> [Task goal]: Somewhere below are a line with "Model and algorithm" and a later line with "In marketing campaigns". Output exactly those lines and all lines between them.
══ Information provided
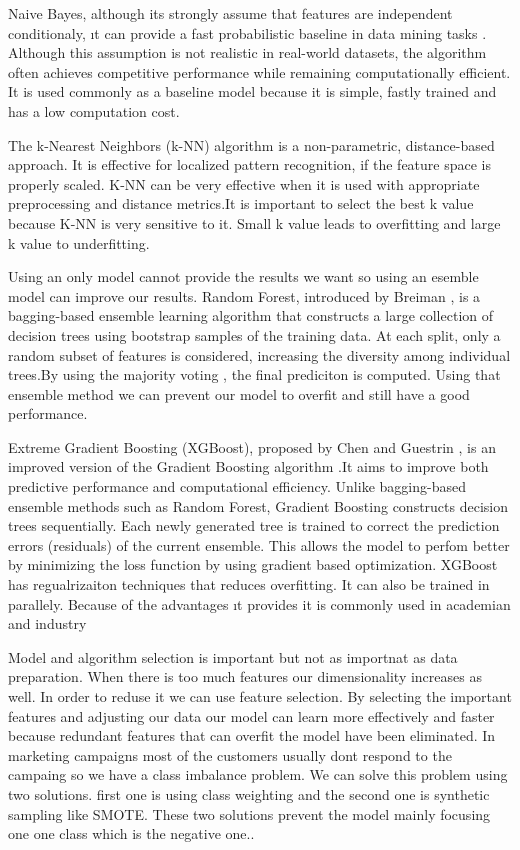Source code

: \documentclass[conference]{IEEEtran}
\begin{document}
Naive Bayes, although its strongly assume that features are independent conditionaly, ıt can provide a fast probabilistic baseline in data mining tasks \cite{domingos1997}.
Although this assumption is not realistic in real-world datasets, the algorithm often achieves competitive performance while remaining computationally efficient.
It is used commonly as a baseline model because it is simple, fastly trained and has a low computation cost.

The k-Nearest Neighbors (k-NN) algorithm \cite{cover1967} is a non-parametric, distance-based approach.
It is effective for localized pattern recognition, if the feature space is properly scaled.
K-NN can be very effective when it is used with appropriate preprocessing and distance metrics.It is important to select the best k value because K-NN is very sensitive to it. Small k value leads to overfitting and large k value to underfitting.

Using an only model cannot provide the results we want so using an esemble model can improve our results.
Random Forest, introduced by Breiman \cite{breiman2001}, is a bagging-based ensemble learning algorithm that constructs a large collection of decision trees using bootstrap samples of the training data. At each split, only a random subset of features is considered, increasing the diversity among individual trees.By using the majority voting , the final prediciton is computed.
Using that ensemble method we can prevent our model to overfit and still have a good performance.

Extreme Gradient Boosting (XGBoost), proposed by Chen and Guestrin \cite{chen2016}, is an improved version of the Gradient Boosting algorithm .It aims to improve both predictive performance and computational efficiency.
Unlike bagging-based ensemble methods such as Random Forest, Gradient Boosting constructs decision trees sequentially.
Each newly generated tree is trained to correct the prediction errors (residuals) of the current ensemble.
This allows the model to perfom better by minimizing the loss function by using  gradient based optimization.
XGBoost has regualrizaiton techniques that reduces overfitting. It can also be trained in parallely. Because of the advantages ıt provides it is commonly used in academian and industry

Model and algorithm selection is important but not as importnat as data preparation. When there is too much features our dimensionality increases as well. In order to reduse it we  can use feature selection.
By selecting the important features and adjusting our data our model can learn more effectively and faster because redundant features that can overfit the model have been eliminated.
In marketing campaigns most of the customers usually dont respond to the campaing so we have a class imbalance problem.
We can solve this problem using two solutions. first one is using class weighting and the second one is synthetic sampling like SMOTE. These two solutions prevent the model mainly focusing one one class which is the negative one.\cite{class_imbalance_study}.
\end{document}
════
> [Answer section]:
Model and algorithm selection is important but not as importnat as data preparation. When there is too much features our dimensionality increases as well. In order to reduse it we  can use feature selection.
By selecting the important features and adjusting our data our model can learn more effectively and faster because redundant features that can overfit the model have been eliminated.
In marketing campaigns most of the customers usually dont respond to the campaing so we have a class imbalance problem.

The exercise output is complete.